WHAT IS REQUIRED> In your copy, include every entry exactly as written but no pictures.
*** RECORDS ***
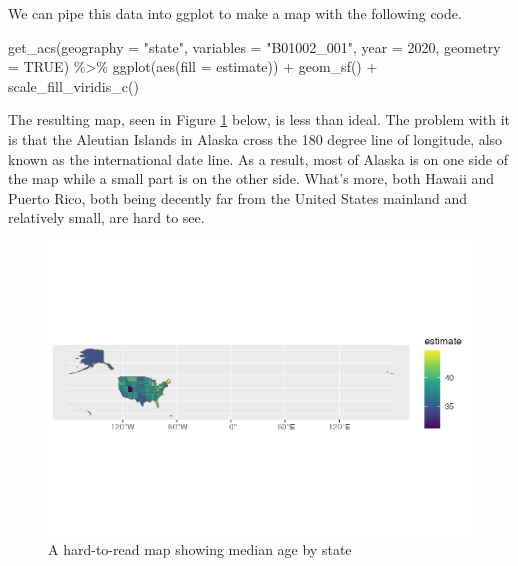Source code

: \documentclass[
]{book}
\newenvironment{Shaded}{\begin{snugshade}}{\end{snugshade}}
\newcommand{\AttributeTok}[1]{\textcolor[rgb]{0.77,0.63,0.00}{#1}}
\newcommand{\ConstantTok}[1]{\textcolor[rgb]{0.00,0.00,0.00}{#1}}
\newcommand{\DecValTok}[1]{\textcolor[rgb]{0.00,0.00,0.81}{#1}}
\newcommand{\FunctionTok}[1]{\textcolor[rgb]{0.00,0.00,0.00}{#1}}
\newcommand{\NormalTok}[1]{#1}
\newcommand{\SpecialCharTok}[1]{\textcolor[rgb]{0.00,0.00,0.00}{#1}}
\newcommand{\StringTok}[1]{\textcolor[rgb]{0.31,0.60,0.02}{#1}}
\begin{document}
We can pipe this data into ggplot to make a map with the following code.

\begin{Shaded}
\begin{Highlighting}[]
\FunctionTok{get\_acs}\NormalTok{(}\AttributeTok{geography =} \StringTok{"state"}\NormalTok{,}
        \AttributeTok{variables =} \StringTok{"B01002\_001"}\NormalTok{,}
        \AttributeTok{year =} \DecValTok{2020}\NormalTok{,}
        \AttributeTok{geometry =} \ConstantTok{TRUE}\NormalTok{) }\SpecialCharTok{\%\textgreater{}\%} 
  \FunctionTok{ggplot}\NormalTok{(}\FunctionTok{aes}\NormalTok{(}\AttributeTok{fill =}\NormalTok{ estimate)) }\SpecialCharTok{+}
  \FunctionTok{geom\_sf}\NormalTok{() }\SpecialCharTok{+}
  \FunctionTok{scale\_fill\_viridis\_c}\NormalTok{()}
\end{Highlighting}
\end{Shaded}

The resulting map, seen in Figure \ref{fig:median-age-map-bad} below, is less than ideal. The problem with it is that the Aleutian Islands in Alaska cross the 180 degree line of longitude, also known as the international date line. As a result, most of Alaska is on one side of the map while a small part is on the other side. What's more, both Hawaii and Puerto Rico, both being decently far from the United States mainland and relatively small, are hard to see.

\begin{figure}
\includegraphics[width=1\linewidth]{tidycensus_files/figure-latex/median-age-map-bad-1} \caption{A hard-to-read map showing median age by state}\label{fig:median-age-map-bad}
\end{figure}
\end{document}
*** End of RECORDS ***
PROBLEM SOLUTION>
Source code

: \documentclass[
]{book}
\newenvironment{Shaded}{\begin{snugshade}}{\end{snugshade}}
\newcommand{\AttributeTok}[1]{\textcolor[rgb]{0.77,0.63,0.00}{#1}}
\newcommand{\ConstantTok}[1]{\textcolor[rgb]{0.00,0.00,0.00}{#1}}
\newcommand{\DecValTok}[1]{\textcolor[rgb]{0.00,0.00,0.81}{#1}}
\newcommand{\FunctionTok}[1]{\textcolor[rgb]{0.00,0.00,0.00}{#1}}
\newcommand{\NormalTok}[1]{#1}
\newcommand{\SpecialCharTok}[1]{\textcolor[rgb]{0.00,0.00,0.00}{#1}}
\newcommand{\StringTok}[1]{\textcolor[rgb]{0.31,0.60,0.02}{#1}}
\begin{document}
We can pipe this data into ggplot to make a map with the following code.

\begin{Shaded}
\begin{Highlighting}[]
\FunctionTok{get\_acs}\NormalTok{(}\AttributeTok{geography =} \StringTok{"state"}\NormalTok{,}
        \AttributeTok{variables =} \StringTok{"B01002\_001"}\NormalTok{,}
        \AttributeTok{year =} \DecValTok{2020}\NormalTok{,}
        \AttributeTok{geometry =} \ConstantTok{TRUE}\NormalTok{) }\SpecialCharTok{\%\textgreater{}\%} 
  \FunctionTok{ggplot}\NormalTok{(}\FunctionTok{aes}\NormalTok{(}\AttributeTok{fill =}\NormalTok{ estimate)) }\SpecialCharTok{+}
  \FunctionTok{geom\_sf}\NormalTok{() }\SpecialCharTok{+}
  \FunctionTok{scale\_fill\_viridis\_c}\NormalTok{()}
\end{Highlighting}
\end{Shaded}

The resulting map, seen in Figure \ref{fig:median-age-map-bad} below, is less than ideal. The problem with it is that the Aleutian Islands in Alaska cross the 180 degree line of longitude, also known as the international date line. As a result, most of Alaska is on one side of the map while a small part is on the other side. What's more, both Hawaii and Puerto Rico, both being decently far from the United States mainland and relatively small, are hard to see.

\begin{figure}
\includegraphics[width=1\linewidth]{tidycensus_files/figure-latex/median-age-map-bad-1} \caption{A hard-to-read map showing median age by state}\label{fig:median-age-map-bad}
\end{figure}
\end{document}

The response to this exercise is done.